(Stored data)
——

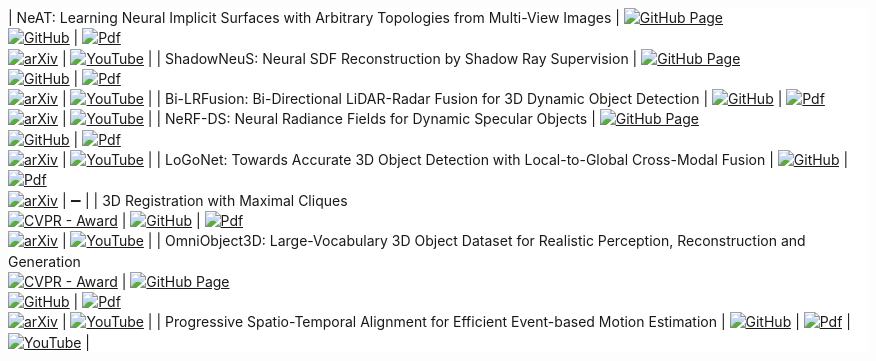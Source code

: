 | NeAT: Learning Neural Implicit Surfaces with Arbitrary Topologies from Multi-View Images | [![GitHub Page](https://img.shields.io/badge/GitHub-Page-159957.svg)](https://xmeng525.github.io/xiaoxumeng.github.io/projects/cvpr23_neat) <br /> [![GitHub](https://img.shields.io/github/stars/xmeng525/NeAT)](https://github.com/xmeng525/NeAT) | [![Pdf](https://img.shields.io/badge/pdf-version-003B10.svg)](https://openaccess.thecvf.com/content/CVPR2023/papers/Meng_NeAT_Learning_Neural_Implicit_Surfaces_With_Arbitrary_Topologies_From_Multi-View_CVPR_2023_paper.pdf) <br /> [![arXiv](https://img.shields.io/badge/arXiv-2303.12012-b31b1b.svg)](https://arxiv.org/abs/2303.12012) | [![YouTube](https://img.shields.io/badge/YouTube-%23FF0000.svg?style=for-the-badge&logo=YouTube&logoColor=white)](https://www.youtube.com/watch?v=GQNaW8GZOsM) |
| ShadowNeuS: Neural SDF Reconstruction by Shadow Ray Supervision | [![GitHub Page](https://img.shields.io/badge/GitHub-Page-159957.svg)](https://gerwang.github.io/shadowneus/) <br /> [![GitHub](https://img.shields.io/github/stars/gerwang/ShadowNeuS)](https://github.com/gerwang/ShadowNeuS) | [![Pdf](https://img.shields.io/badge/pdf-version-003B10.svg)](https://openaccess.thecvf.com/content/CVPR2023/papers/Ling_ShadowNeuS_Neural_SDF_Reconstruction_by_Shadow_Ray_Supervision_CVPR_2023_paper.pdf) <br /> [![arXiv](https://img.shields.io/badge/arXiv-2211.14086-b31b1b.svg)](https://arxiv.org/abs/2211.14086) | [![YouTube](https://img.shields.io/badge/YouTube-%23FF0000.svg?style=for-the-badge&logo=YouTube&logoColor=white)](https://www.youtube.com/watch?v=jvxJ7bVuTBk) |
| Bi-LRFusion: Bi-Directional LiDAR-Radar Fusion for 3D Dynamic Object Detection | [![GitHub](https://img.shields.io/github/stars/JessieW0806/Bi-LRFusion)](https://github.com/JessieW0806/Bi-LRFusion) | [![Pdf](https://img.shields.io/badge/pdf-version-003B10.svg)](https://openaccess.thecvf.com/content/CVPR2023/papers/Wang_Bi-LRFusion_Bi-Directional_LiDAR-Radar_Fusion_for_3D_Dynamic_Object_Detection_CVPR_2023_paper.pdf) <br /> [![arXiv](https://img.shields.io/badge/arXiv-2306.01438-b31b1b.svg)](https://arxiv.org/abs/2306.01438) | [![YouTube](https://img.shields.io/badge/YouTube-%23FF0000.svg?style=for-the-badge&logo=YouTube&logoColor=white)](https://www.youtube.com/watch?v=mVm8x09SqHs) |
| NeRF-DS: Neural Radiance Fields for Dynamic Specular Objects | [![GitHub Page](https://img.shields.io/badge/GitHub-Page-159957.svg)](https://jokeryan.github.io/projects/nerf-ds/) <br /> [![GitHub](https://img.shields.io/github/stars/JokerYan/NeRF-DS)](https://github.com/JokerYan/NeRF-DS) | [![Pdf](https://img.shields.io/badge/pdf-version-003B10.svg)](https://openaccess.thecvf.com/content/CVPR2023/papers/Yan_NeRF-DS_Neural_Radiance_Fields_for_Dynamic_Specular_Objects_CVPR_2023_paper.pdf) <br /> [![arXiv](https://img.shields.io/badge/arXiv-2303.14435-b31b1b.svg)](https://arxiv.org/abs/2303.14435) | [![YouTube](https://img.shields.io/badge/YouTube-%23FF0000.svg?style=for-the-badge&logo=YouTube&logoColor=white)](https://www.youtube.com/watch?v=VQShDzJ4NvI) |
| LoGoNet: Towards Accurate 3D Object Detection with Local-to-Global Cross-Modal Fusion | [![GitHub](https://img.shields.io/github/stars/PJLab-ADG/LoGoNet)](https://github.com/PJLab-ADG/LoGoNet) | [![Pdf](https://img.shields.io/badge/pdf-version-003B10.svg)](https://openaccess.thecvf.com/content/CVPR2023/papers/Li_LoGoNet_Towards_Accurate_3D_Object_Detection_With_Local-to-Global_Cross-Modal_Fusion_CVPR_2023_paper.pdf) <br /> [![arXiv](https://img.shields.io/badge/arXiv-2303.03595-b31b1b.svg)](https://arxiv.org/abs/2303.03595) | :heavy_minus_sign: |
| 3D Registration with Maximal Cliques <br/> [![CVPR - Award](https://img.shields.io/badge/CVPR-Award-294A7C)]() | [![GitHub](https://img.shields.io/github/stars/zhangxy0517/3D-Registration-with-Maximal-Cliques)](https://github.com/zhangxy0517/3D-Registration-with-Maximal-Cliques) | [![Pdf](https://img.shields.io/badge/pdf-version-003B10.svg)](https://openaccess.thecvf.com/content/CVPR2023/papers/Zhang_3D_Registration_With_Maximal_Cliques_CVPR_2023_paper.pdf) <br /> [![arXiv](https://img.shields.io/badge/arXiv-2305.10854-b31b1b.svg)](https://arxiv.org/abs/2305.10854) | [![YouTube](https://img.shields.io/badge/YouTube-%23FF0000.svg?style=for-the-badge&logo=YouTube&logoColor=white)](https://www.youtube.com/watch?v=LhALRCQo400) |
| OmniObject3D: Large-Vocabulary 3D Object Dataset for Realistic Perception, Reconstruction and Generation <br/> [![CVPR - Award](https://img.shields.io/badge/CVPR-Award-294A7C)]()  | [![GitHub Page](https://img.shields.io/badge/GitHub-Page-159957.svg)](https://omniobject3d.github.io/) <br /> [![GitHub](https://img.shields.io/github/stars/omniobject3d/OmniObject3D)](https://github.com/omniobject3d/OmniObject3D) | [![Pdf](https://img.shields.io/badge/pdf-version-003B10.svg)](https://openaccess.thecvf.com/content/CVPR2023/papers/Wu_OmniObject3D_Large-Vocabulary_3D_Object_Dataset_for_Realistic_Perception_Reconstruction_and_CVPR_2023_paper.pdf) <br /> [![arXiv](https://img.shields.io/badge/arXiv-2301.07525-b31b1b.svg)](https://arxiv.org/abs/2301.07525) | [![YouTube](https://img.shields.io/badge/YouTube-%23FF0000.svg?style=for-the-badge&logo=YouTube&logoColor=white)](https://www.youtube.com/watch?v=3rK9gVWxwS0) |
| Progressive Spatio-Temporal Alignment for Efficient Event-based Motion Estimation | [![GitHub](https://img.shields.io/github/stars/huangxueyan/PEME)](https://github.com/huangxueyan/PEME) | [![Pdf](https://img.shields.io/badge/pdf-version-003B10.svg)](https://openaccess.thecvf.com/content/CVPR2023/papers/Huang_Progressive_Spatio-Temporal_Alignment_for_Efficient_Event-Based_Motion_Estimation_CVPR_2023_paper.pdf) | [![YouTube](https://img.shields.io/badge/YouTube-%23FF0000.svg?style=for-the-badge&logo=YouTube&logoColor=white)](https://www.youtube.com/watch?v=hEMm-Fkim7M) |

——

§ **Required action**
Every line from the line containing "3D Registration with" through the line containing "OmniObject3D: Large-Vocabulary 3D" in the records above must be retyped exactly. Leave out the rest.

§ **Completed exercise**
| 3D Registration with Maximal Cliques <br/> [![CVPR - Award](https://img.shields.io/badge/CVPR-Award-294A7C)]() | [![GitHub](https://img.shields.io/github/stars/zhangxy0517/3D-Registration-with-Maximal-Cliques)](https://github.com/zhangxy0517/3D-Registration-with-Maximal-Cliques) | [![Pdf](https://img.shields.io/badge/pdf-version-003B10.svg)](https://openaccess.thecvf.com/content/CVPR2023/papers/Zhang_3D_Registration_With_Maximal_Cliques_CVPR_2023_paper.pdf) <br /> [![arXiv](https://img.shields.io/badge/arXiv-2305.10854-b31b1b.svg)](https://arxiv.org/abs/2305.10854) | [![YouTube](https://img.shields.io/badge/YouTube-%23FF0000.svg?style=for-the-badge&logo=YouTube&logoColor=white)](https://www.youtube.com/watch?v=LhALRCQo400) |
| OmniObject3D: Large-Vocabulary 3D Object Dataset for Realistic Perception, Reconstruction and Generation <br/> [![CVPR - Award](https://img.shields.io/badge/CVPR-Award-294A7C)]()  | [![GitHub Page](https://img.shields.io/badge/GitHub-Page-159957.svg)](https://omniobject3d.github.io/) <br /> [![GitHub](https://img.shields.io/github/stars/omniobject3d/OmniObject3D)](https://github.com/omniobject3d/OmniObject3D) | [![Pdf](https://img.shields.io/badge/pdf-version-003B10.svg)](https://openaccess.thecvf.com/content/CVPR2023/papers/Wu_OmniObject3D_Large-Vocabulary_3D_Object_Dataset_for_Realistic_Perception_Reconstruction_and_CVPR_2023_paper.pdf) <br /> [![arXiv](https://img.shields.io/badge/arXiv-2301.07525-b31b1b.svg)](https://arxiv.org/abs/2301.07525) | [![YouTube](https://img.shields.io/badge/YouTube-%23FF0000.svg?style=for-the-badge&logo=YouTube&logoColor=white)](https://www.youtube.com/watch?v=3rK9gVWxwS0) |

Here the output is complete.